(Beginning of Supplied material)

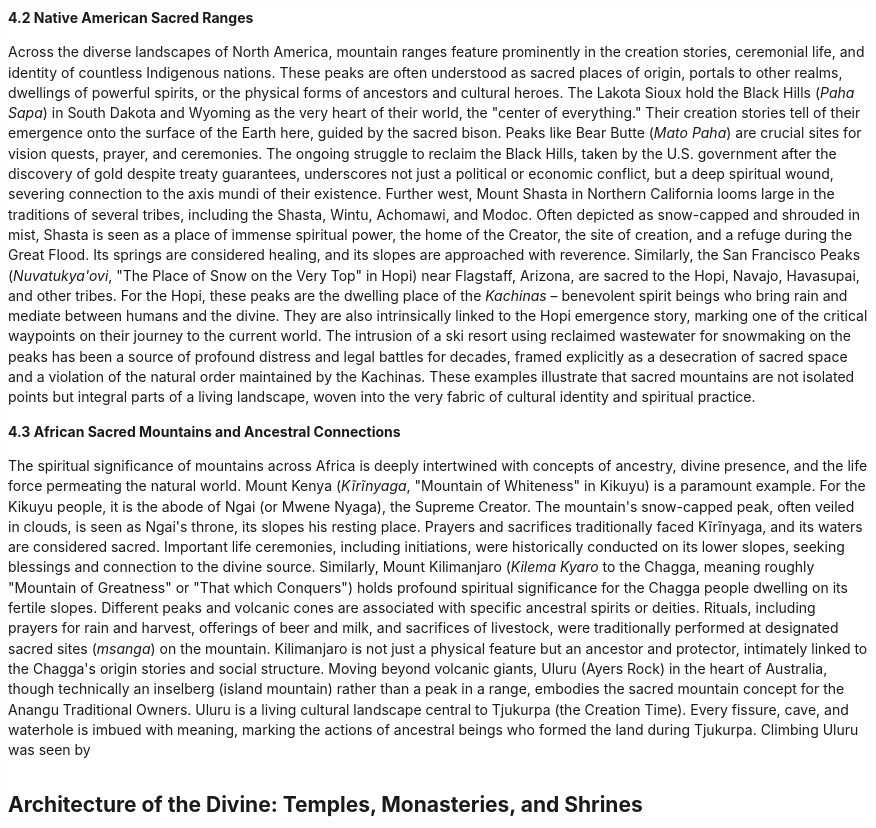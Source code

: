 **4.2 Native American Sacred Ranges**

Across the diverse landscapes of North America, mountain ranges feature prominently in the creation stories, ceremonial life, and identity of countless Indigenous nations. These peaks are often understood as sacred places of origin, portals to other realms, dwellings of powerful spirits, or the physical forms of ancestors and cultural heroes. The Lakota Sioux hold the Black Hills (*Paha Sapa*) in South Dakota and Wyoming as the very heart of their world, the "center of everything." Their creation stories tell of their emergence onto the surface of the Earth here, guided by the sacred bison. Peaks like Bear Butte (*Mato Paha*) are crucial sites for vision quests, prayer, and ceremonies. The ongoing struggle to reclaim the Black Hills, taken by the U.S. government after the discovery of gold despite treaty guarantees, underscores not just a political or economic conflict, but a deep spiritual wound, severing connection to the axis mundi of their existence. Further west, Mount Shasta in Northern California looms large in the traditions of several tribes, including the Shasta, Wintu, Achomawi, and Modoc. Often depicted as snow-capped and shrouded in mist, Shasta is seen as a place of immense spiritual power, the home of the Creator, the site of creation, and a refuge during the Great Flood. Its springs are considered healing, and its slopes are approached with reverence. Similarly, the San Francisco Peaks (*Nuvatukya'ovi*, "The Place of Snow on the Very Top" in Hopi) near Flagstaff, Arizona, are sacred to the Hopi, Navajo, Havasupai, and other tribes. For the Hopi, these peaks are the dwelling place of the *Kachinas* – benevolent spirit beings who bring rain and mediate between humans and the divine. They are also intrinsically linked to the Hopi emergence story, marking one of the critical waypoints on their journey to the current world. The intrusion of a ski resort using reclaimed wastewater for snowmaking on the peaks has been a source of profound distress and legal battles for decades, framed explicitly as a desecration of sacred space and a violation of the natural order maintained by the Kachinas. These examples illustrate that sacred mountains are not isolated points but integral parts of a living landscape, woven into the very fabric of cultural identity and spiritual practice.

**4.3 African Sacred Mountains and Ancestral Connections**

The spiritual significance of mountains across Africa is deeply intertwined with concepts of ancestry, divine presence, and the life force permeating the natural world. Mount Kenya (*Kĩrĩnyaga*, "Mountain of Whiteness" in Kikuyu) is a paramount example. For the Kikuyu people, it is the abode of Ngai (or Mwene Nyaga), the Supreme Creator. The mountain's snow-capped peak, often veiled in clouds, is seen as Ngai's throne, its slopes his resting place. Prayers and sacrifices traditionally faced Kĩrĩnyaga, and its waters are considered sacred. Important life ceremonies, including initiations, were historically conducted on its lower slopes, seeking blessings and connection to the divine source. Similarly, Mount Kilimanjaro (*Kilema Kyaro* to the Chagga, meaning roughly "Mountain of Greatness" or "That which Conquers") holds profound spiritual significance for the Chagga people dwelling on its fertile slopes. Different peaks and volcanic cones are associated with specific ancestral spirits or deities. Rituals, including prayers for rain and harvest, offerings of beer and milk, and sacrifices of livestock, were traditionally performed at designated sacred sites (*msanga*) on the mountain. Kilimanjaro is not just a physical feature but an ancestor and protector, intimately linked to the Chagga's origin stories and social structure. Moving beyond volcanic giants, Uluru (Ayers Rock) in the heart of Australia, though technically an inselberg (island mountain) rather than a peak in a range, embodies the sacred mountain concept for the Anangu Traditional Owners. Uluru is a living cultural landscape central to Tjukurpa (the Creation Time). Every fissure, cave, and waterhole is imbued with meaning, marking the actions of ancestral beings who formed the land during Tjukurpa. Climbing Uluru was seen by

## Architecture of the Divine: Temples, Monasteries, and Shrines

(End of Supplied material)
(Beginning of Supplied material)

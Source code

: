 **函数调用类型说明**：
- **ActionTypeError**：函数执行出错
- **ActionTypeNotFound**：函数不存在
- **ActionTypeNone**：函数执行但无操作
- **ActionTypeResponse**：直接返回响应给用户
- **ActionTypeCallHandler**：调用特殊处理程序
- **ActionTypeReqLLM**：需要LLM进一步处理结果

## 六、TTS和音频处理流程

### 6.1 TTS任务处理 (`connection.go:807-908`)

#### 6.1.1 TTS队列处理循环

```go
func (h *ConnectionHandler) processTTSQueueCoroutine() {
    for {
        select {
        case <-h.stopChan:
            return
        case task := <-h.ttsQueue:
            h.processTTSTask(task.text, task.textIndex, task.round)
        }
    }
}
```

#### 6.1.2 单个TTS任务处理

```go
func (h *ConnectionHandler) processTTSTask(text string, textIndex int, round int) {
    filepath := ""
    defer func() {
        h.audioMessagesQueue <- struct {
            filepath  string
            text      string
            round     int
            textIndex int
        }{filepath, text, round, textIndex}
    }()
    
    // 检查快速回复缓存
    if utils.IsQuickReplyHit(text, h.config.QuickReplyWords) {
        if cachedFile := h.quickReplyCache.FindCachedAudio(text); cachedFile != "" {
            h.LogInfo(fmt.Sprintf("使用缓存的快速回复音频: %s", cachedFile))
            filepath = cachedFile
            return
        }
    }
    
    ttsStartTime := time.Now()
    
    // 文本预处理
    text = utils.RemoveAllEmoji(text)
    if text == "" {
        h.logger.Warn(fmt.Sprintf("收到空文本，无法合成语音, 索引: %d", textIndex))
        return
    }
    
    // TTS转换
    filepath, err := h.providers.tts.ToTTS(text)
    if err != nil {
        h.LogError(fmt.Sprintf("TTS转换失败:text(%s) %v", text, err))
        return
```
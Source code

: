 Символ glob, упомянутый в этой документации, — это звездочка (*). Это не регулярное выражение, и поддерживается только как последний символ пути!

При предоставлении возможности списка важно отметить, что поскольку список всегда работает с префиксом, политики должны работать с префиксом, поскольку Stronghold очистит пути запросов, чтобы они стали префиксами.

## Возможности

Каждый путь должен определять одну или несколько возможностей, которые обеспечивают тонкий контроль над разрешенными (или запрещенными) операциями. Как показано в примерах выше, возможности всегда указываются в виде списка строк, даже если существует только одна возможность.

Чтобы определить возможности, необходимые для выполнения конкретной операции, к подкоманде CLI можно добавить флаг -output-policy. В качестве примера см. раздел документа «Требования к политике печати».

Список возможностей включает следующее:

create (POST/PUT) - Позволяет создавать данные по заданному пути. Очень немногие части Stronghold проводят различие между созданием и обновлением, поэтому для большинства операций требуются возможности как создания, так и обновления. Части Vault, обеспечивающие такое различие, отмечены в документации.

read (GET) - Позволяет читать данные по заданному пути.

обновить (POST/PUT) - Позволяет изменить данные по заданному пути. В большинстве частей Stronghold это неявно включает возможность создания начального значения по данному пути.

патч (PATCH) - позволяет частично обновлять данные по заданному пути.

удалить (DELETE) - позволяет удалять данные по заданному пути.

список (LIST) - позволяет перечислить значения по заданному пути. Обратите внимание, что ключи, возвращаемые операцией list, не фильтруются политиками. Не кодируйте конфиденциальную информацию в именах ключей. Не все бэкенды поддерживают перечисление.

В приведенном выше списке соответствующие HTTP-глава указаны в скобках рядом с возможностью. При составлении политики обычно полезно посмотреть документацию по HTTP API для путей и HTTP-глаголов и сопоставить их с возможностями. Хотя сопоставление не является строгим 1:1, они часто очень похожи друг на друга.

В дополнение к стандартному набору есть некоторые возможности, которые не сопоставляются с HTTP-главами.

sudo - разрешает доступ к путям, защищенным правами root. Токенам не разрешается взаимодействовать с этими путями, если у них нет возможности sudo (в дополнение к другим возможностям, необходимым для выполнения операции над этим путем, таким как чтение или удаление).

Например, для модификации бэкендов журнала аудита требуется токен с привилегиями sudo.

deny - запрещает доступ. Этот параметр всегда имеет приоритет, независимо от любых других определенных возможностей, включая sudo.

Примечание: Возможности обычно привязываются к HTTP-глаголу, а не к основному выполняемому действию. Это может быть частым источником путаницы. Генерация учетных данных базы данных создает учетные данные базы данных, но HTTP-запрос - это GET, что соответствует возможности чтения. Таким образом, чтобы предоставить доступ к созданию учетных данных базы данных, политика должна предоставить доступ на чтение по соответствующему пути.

(End of Supplied material)

**What you are asked to do**: Going through the listing above, count every line in which the word "данные" occurs, and state only the count.

**Exercise answer**: 6